5 responses to “A Perspective About Unions

  1. Unions have protected workers from the working conditions that gave us the Triangle Shirtwaist Factory fire. There are plenty of geniuses here, in the northeast, who want to blame the unions for the state of the economy. Greed is insidious.
    I know Jeanne is busy getting her daughter ready for college but it would be interesting to hear more about the lumber mill.

    • Hi Elroyjones, it may be a while before I can give any accurate details on that story. My grandmother kept a scrapbook with all the newspaper articles of the event and the trial and sentencing, but we’re not sure who has it. My brother passed it on to my aunts at a reunion and my cousin is going to search around for it in a couple of weeks when he visits his mom.
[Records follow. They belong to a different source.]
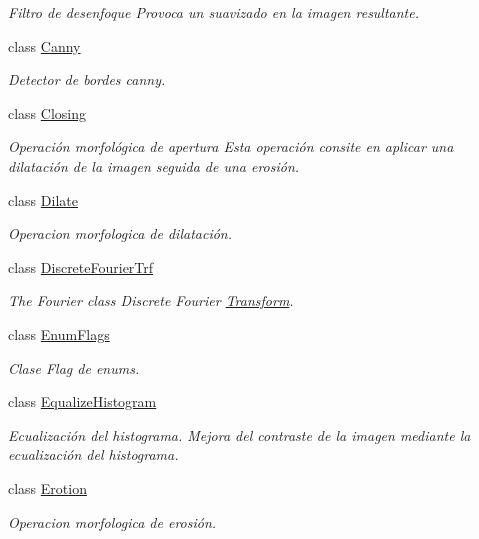 \begin{DoxyCompactItemize}
\begin{DoxyCompactList}\small\item\em Filtro de desenfoque Provoca un suavizado en la imagen resultante. \end{DoxyCompactList}\item 
class \hyperlink{class_i3_d_1_1_canny}{Canny}
\begin{DoxyCompactList}\small\item\em Detector de bordes canny. \end{DoxyCompactList}\item 
class \hyperlink{class_i3_d_1_1_closing}{Closing}
\begin{DoxyCompactList}\small\item\em Operación morfológica de apertura Esta operación consite en aplicar una dilatación de la imagen seguida de una erosión. \end{DoxyCompactList}\item 
class \hyperlink{class_i3_d_1_1_dilate}{Dilate}
\begin{DoxyCompactList}\small\item\em Operacion morfologica de dilatación. \end{DoxyCompactList}\item 
class \hyperlink{class_i3_d_1_1_discrete_fourier_trf}{Discrete\+Fourier\+Trf}
\begin{DoxyCompactList}\small\item\em The Fourier class Discrete Fourier \hyperlink{class_i3_d_1_1_transform}{Transform}. \end{DoxyCompactList}\item 
class \hyperlink{class_i3_d_1_1_enum_flags}{Enum\+Flags}
\begin{DoxyCompactList}\small\item\em Clase Flag de enums. \end{DoxyCompactList}\item 
class \hyperlink{class_i3_d_1_1_equalize_histogram}{Equalize\+Histogram}
\begin{DoxyCompactList}\small\item\em Ecualización del histograma. Mejora del contraste de la imagen mediante la ecualización del histograma. \end{DoxyCompactList}\item 
class \hyperlink{class_i3_d_1_1_erotion}{Erotion}
\begin{DoxyCompactList}\small\item\em Operacion morfologica de erosión. \end{DoxyCompactList}\item 

\end{DoxyCompactItemize}
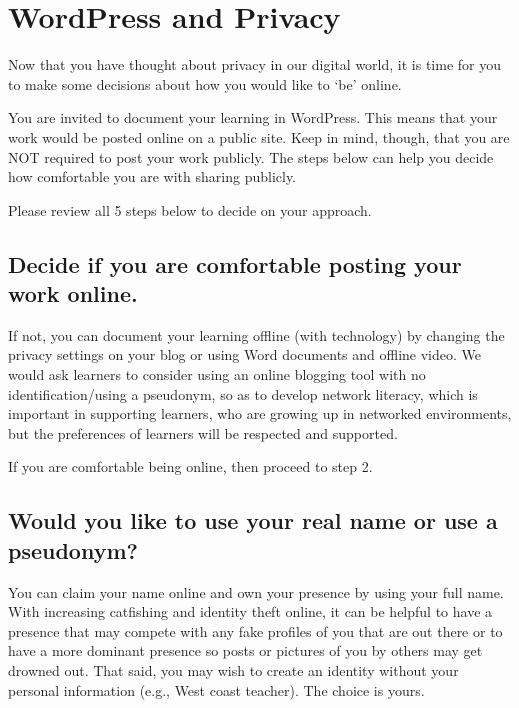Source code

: \documentclass[
]{book}
\begin{document}
\hypertarget{wordpress-and-privacy}{%
\section{WordPress and Privacy}\label{wordpress-and-privacy}}

Now that you have thought about privacy in our digital world, it is time for you to make some decisions about how you would like to `be' online.

You are invited to document your learning in WordPress. This means that your work would be posted online on a public site. Keep in mind, though, that you are NOT required to post your work publicly. The steps below can help you decide how comfortable you are with sharing publicly.

Please review all 5 steps below to decide on your approach.

\hypertarget{decide-if-you-are-comfortable-posting-your-work-online.}{%
\subsection*{Decide if you are comfortable posting your work online.}\label{decide-if-you-are-comfortable-posting-your-work-online.}}

If not, you can document your learning offline (with technology) by changing the privacy settings on your blog or using Word documents and offline video. We would ask learners to consider using an online blogging tool with no identification/using a pseudonym, so as to develop network literacy, which is important in supporting learners, who are growing up in networked environments, but the preferences of learners will be respected and supported.

If you are comfortable being online, then proceed to step 2.

\hypertarget{would-you-like-to-use-your-real-name-or-use-a-pseudonym}{%
\subsection*{Would you like to use your real name or use a pseudonym?}\label{would-you-like-to-use-your-real-name-or-use-a-pseudonym}}

You can claim your name online and own your presence by using your full name. With increasing catfishing and identity theft online, it can be helpful to have a presence that may compete with any fake profiles of you that are out there or to have a more dominant presence so posts or pictures of you by others may get drowned out. That said, you may wish to create an identity without your personal information (e.g., West coast teacher). The choice is yours.
\end{document}
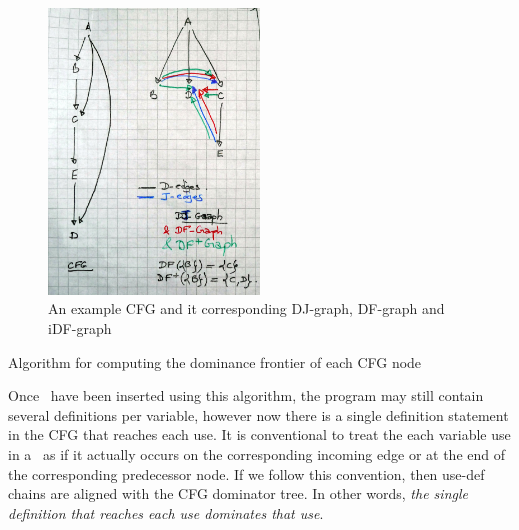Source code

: \begin{figure}
\includegraphics[width=0.5\textwidth]{iDF.jpeg}
\caption{\label{fig:classical_construction_algorithm:iDF}An example CFG and it corresponding DJ-graph, DF-graph and iDF-graph}
\end{figure}

\begin{algorithm}
\caption{\label{alg:classical_construction:df}Algorithm for computing the dominance frontier of each CFG node}
\end{algorithm}



Once \phiops\ have been inserted using this algorithm, the program may
still contain several definitions per variable, however now there is a
single definition statement 
in the CFG that reaches each use. 
It is conventional to treat the each variable use in a \phiop\
as if it actually occurs on the corresponding incoming edge or at the end of the
corresponding predecessor node.
If we follow this convention,  
then use-def chains are aligned with the CFG dominator tree.
In other words,
\emph{the single definition that reaches each use dominates that use}.

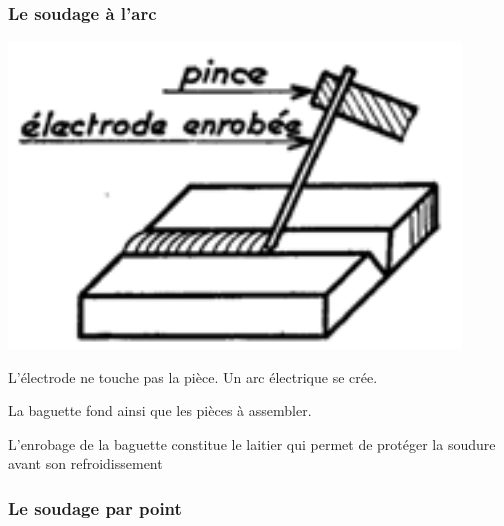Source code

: \documentclass[11pt,oneside]{article}
\begin{document}
\subsubsection{Le soudage à l'arc}
\begin{minipage}[c]{.3\linewidth}
\begin{center}
\includegraphics[width=0.9\textwidth]{png/arc}
\end{center}
\end{minipage}\hfill
\begin{minipage}[c]{.65\linewidth}

L'électrode ne touche pas la pièce. Un arc électrique se crée.

La baguette fond ainsi que les pièces à assembler.

L'enrobage de la baguette constitue le laitier qui permet de protéger la soudure avant son refroidissement 

\end{minipage}


\subsubsection{Le soudage par point}
\end{document}
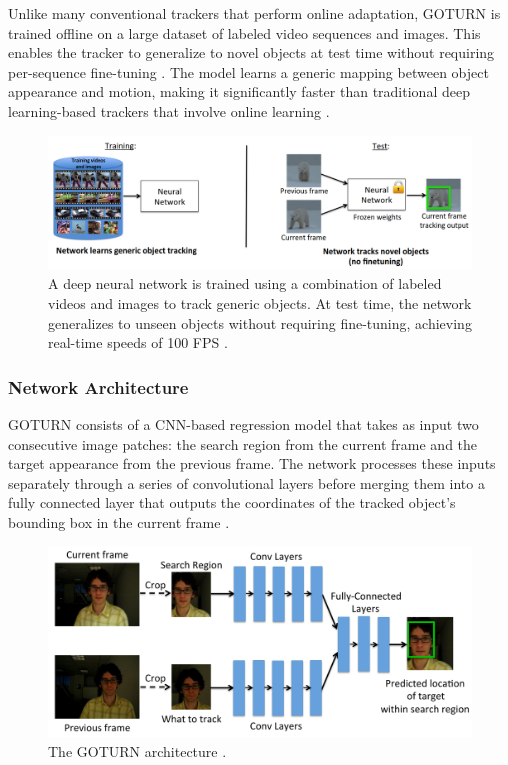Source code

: Unlike many conventional trackers that perform online adaptation, GOTURN is trained offline on a large dataset of labeled video sequences and images. This enables the tracker to generalize to novel objects at test time without requiring per-sequence fine-tuning \cite{held2016learning}. The model learns a generic mapping between object appearance and motion, making it significantly faster than traditional deep learning-based trackers that involve online learning \cite{held2016learning}.

\begin{figure}[ht]
    \centering
    \includegraphics[width=1\linewidth]{images/GOTURN_OVERVIEW.png}
    \caption{A deep neural network is trained using a combination of labeled videos and images to track generic objects. At test time, the network generalizes to unseen objects without requiring fine-tuning, achieving real-time speeds of 100 FPS \cite{held2016learning}.}
    \label{fig:goturn_overview}
\end{figure}

\subsubsection{Network Architecture}
GOTURN consists of a CNN-based regression model that takes as input two consecutive image patches: the search region from the current frame and the target appearance from the previous frame. The network processes these inputs separately through a series of convolutional layers before merging them into a fully connected layer that outputs the coordinates of the tracked object's bounding box in the current frame \cite{held2016learning}.

\begin{figure}[ht]
    \centering
    \includegraphics[width=1\linewidth]{images/goturn-architecture.png}
    \caption{The GOTURN architecture \cite{held2016learning}.}
    \label{fig:goturn_architecture}
\end{figure}


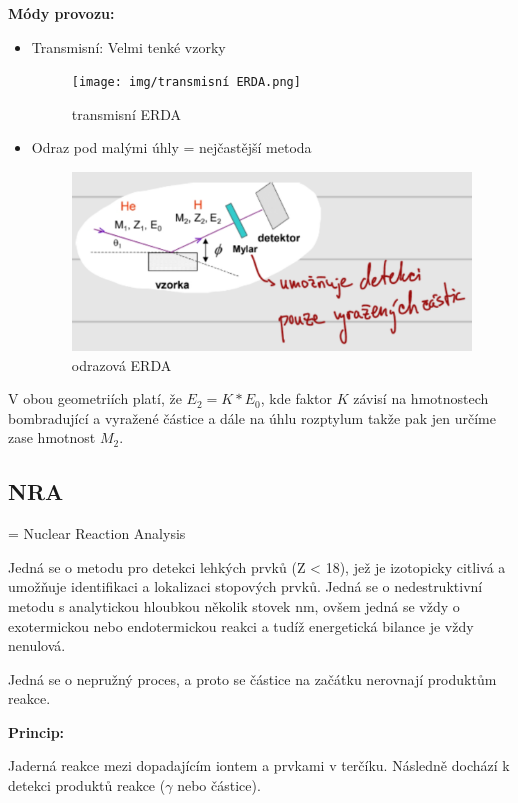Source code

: \textbf{Módy provozu:}

\begin{itemize}
    \item Transmisní: Velmi tenké vzorky
    
    \begin{figure}[H]
        \centering
        \texttt{[image: img/transmisní ERDA.png]}
        \caption{transmisní ERDA}
    \end{figure}

    \item Odraz pod malými úhly = nejčastější metoda

    \begin{figure}[H]
        \centering
        \includegraphics[width=0.5\linewidth]{img/odrazová ERDA.png}
        \caption{odrazová ERDA}
    \end{figure}
\end{itemize}

V obou geometriích platí, že $E_2 = K * E_0$, kde faktor $K$ závisí na hmotnostech bombradující a vyražené částice a dále na úhlu rozptylum takže pak jen určíme zase hmotnost $M_2$.

\subsection{NRA}

= Nuclear Reaction Analysis

Jedná se o metodu pro detekci lehkých prvků (Z < 18), jež je izotopicky citlivá a umožňuje identifikaci a lokalizaci stopových prvků. Jedná se o nedestruktivní metodu s analytickou hloubkou několik stovek nm, ovšem jedná se vždy o exotermickou nebo endotermickou reakci a tudíž energetická bilance je vždy nenulová.

Jedná se o nepružný proces, a proto se částice na začátku nerovnají produktům reakce.

\textbf{Princip:}

Jaderná reakce mezi dopadajícím iontem a prvkami v terčíku. Následně dochází k detekci produktů reakce ($\gamma$ nebo částice).

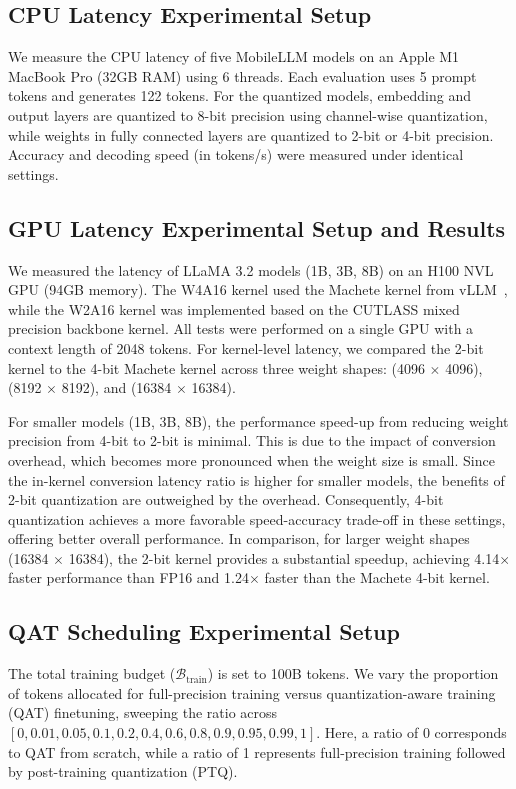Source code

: \subsection{CPU Latency Experimental Setup}
We measure the CPU latency of five MobileLLM models on an Apple M1 MacBook Pro (32GB RAM) using 6 threads.  Each evaluation uses 5 prompt tokens and generates 122 tokens.  For the quantized models, embedding and output layers are quantized to 8-bit precision using channel-wise quantization, while weights in fully connected layers are quantized to 2-bit or 4-bit precision. Accuracy and decoding speed (in tokens/s) were measured under identical settings.

\subsection{GPU Latency Experimental Setup and Results}

We measured the latency of LLaMA 3.2 models (1B, 3B, 8B) on an H100 NVL GPU (94GB memory). The W4A16 kernel used the Machete kernel from vLLM~\cite{kwon2023efficient, machete}, while the W2A16 kernel was implemented based on the CUTLASS mixed precision backbone kernel. All tests were performed on a single GPU with a context length of 2048 tokens. For kernel-level latency, we compared the 2-bit kernel to the 4-bit Machete kernel across three weight shapes: (4096 $\times$ 4096), (8192 $\times$ 8192), and (16384 $\times$ 16384).

For smaller models (1B, 3B, 8B), the performance speed-up from reducing weight precision from 4-bit to 2-bit is minimal. This is due to the impact of conversion overhead, which becomes more pronounced when the weight size is small. Since the in-kernel conversion latency ratio is higher for smaller models, the benefits of 2-bit quantization are outweighed by the overhead. Consequently, 4-bit quantization achieves a more favorable speed-accuracy trade-off in these settings, offering better overall performance.
In comparison, for larger weight shapes (16384 $\times$ 16384), the 2-bit kernel provides a substantial speedup, achieving 4.14$\times$ faster performance than FP16 and 1.24$\times$ faster than the Machete 4-bit kernel.


\subsection{QAT Scheduling Experimental Setup}
The total training budget (\(\mathcal{B}_{\text{train}}\)) is set to 100B tokens. We vary the proportion of tokens allocated for full-precision training versus quantization-aware training (QAT) finetuning, sweeping the ratio across \([0, 0.01, 0.05, 0.1, 0.2, 0.4, 0.6, 0.8, 0.9, 0.95, 0.99, 1]\). Here, a ratio of 0 corresponds to QAT from scratch, while a ratio of 1 represents full-precision training followed by post-training quantization (PTQ). 

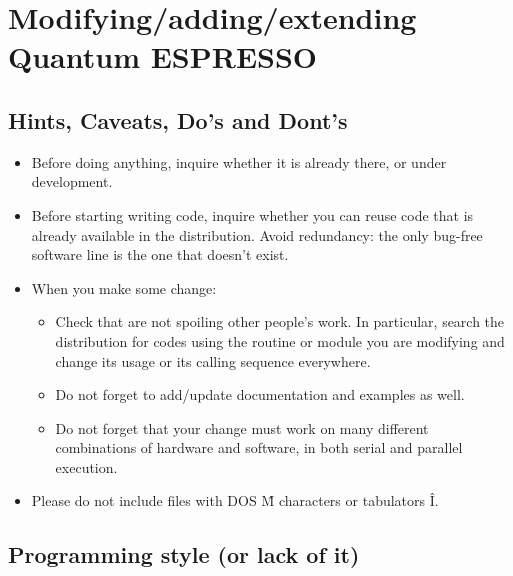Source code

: \documentclass[12pt,a4paper]{article}
\begin{document}
\section{ Modifying/adding/extending Quantum ESPRESSO}
\subsection{Hints, Caveats, Do's and Dont's}

\begin{itemize}
\item Before doing anything, inquire whether it is already there, or under development.
\item Before starting writing code, inquire whether you can reuse code that is already available in the distribution. Avoid redundancy: the only bug-free software line is the one that doesn't exist.
\item When you make some change:
\begin{itemize}
\item Check that are not spoiling other people's work. In particular, search the distribution for codes using the routine or module you are modifying and change its usage or its calling sequence everywhere.
\item Do not forget to add/update documentation and examples as well.
\item Do not forget that your change must work on many different combinations of hardware and software, in both serial and parallel execution.
\end{itemize}
\item Please do not include files with DOS \^M characters or 
tabulators \^I.
\end{itemize}

\subsection{Programming style (or lack of it)}
\end{document}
At that point we plan to make scans of the articles and then I’ll have a copy.

  2. Doesn’t matter who you are, if you get the upper hand you misuse it. That’s human nature, survival of the fittest, whatever.

  3. Very nuanced post, Jules. Nice you were able to separate your personal views of the man, based on what seems to have been a painful experience, from his life’s work.
    I too think unions, despite all its deterioration and leader corruption, partly sponsored by the growth of big corp in the early 60s, are still vital, and often the last line of defense against the completely exploitation of workers by big fat bosses.
    It’s really the other way around: the U.S. productive sector, its manufacturing industry and the production of basic goods got actually hurt with the relentless combat on unions by bosses and the right. And Reagan was one that led the charge.
    We do need a more modern concept of organized workforce, more democratic, transparent, and more technologically savvy. But that doesn’t mean to dismantle current structures as it’d serve only the powerful.
    Not sure you’re aware of this, but there’s been a big clash between community petition organizers and traditional teacher unions. It’s all a mess, and mostly the dispute is playing exactly the way pro-capital interests want it. It’s a shame they’ve managed to sow such a divisive line at the heart of labor relations in this country. But it also shows how the movement has crystalized in such a way that it feels threatened by even the smallest community grassroots movement.
    While we stand divided, they profit and speak with one authoritarian voice. Gosh we do need a new day and a fresh start in America. W.